Founder Net Zero Waste Management Consortium (NZWMC), Ahmad Safrudin menegaskan, sebagian besar perusahaan belum mematuhi ketentuan penyusunan roadmap pengurangan sampah. Padahal, perusahaan manufaktur, retail dan HOREKA (Hotel, REstoran dan Katering) dimandatkan menyusun roadmap pengurangan sampah sebagaimana yang diatur PermenLHK No 75/2019. Demikian halnya provinsi dan kabupaten/kota, juga belum menyusun rencana aksi penanganan sampah yang selaras dengan aksi pengurangan sampah.
Sebagai salah satu mitra pelaksana Audit Sampah Sungai Ciliwung 2023, Ketua Harian NZWMC Amalia S Bendang menyatakan Ciliwung telah menjadi bejana sampah yang unik.
"Timbulan sampah di badan sungai menjadi cermin cara pengelolaan persampahan kita.
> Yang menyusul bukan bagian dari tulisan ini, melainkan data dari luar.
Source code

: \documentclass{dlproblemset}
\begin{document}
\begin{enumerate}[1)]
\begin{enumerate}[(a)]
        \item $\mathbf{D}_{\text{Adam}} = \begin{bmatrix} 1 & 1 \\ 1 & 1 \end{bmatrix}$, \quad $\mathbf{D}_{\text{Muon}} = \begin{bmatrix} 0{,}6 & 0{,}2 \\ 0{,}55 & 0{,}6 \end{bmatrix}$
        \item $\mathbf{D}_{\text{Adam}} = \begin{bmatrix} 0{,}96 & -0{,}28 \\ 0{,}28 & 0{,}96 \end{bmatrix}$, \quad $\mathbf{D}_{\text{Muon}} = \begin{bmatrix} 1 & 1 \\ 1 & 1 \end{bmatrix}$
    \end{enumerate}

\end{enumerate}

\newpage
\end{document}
Produsen, retail, HOREKA masih belum sungguh-sungguh menjalankan upaya pengurangan sampah sesuai amanat regulasi," sebutnya.
Dari total 32.364 sampah yang berhasil dipilah dari 6 titik sampling Sungai Ciliwung, terdapat 10 jenis sampah yang ditemukan dimana 7 diantaranya adalah material polimer termasuk kain, karet, kayu, kertas, logam, plastik, serta gabus.
Sampah plastik paling banyak ditemukan secara konsisten di berbagai titik dalam bentuk kantong kresek baik secara utuh maupun serpihan dengan total akumulasi mencapai 19.466 buah atau sekitar 67.88% dari keseluruhan sampah yang berhasil dikumpulkan dan dipilah. Disusul oleh bentuk sampah bungkus dan sachet plastik yang berhasil dipilah masing-masing sekitar 3.974 dan 3.324 buah atau sekitar 13% dan 11% dari total akumulasi sampah keseluruhan. Sampah bernilai ekonomi seperti botol PET dan cup PP juga masih mengalir di Sungai Ciliwung.
Pada level reduksi sampah ini, Ahmad Safrudin menambahkan bahwa otoritas pemerintah pusat punya peran strategis, di mana banyak izin proses produksi industri dengan kemasan yang berpotensi menjadi limbah menjadi kewenangannya. Untuk itu, dia menegaskan perlunya pentaatan hukum secara ketat (strict liability).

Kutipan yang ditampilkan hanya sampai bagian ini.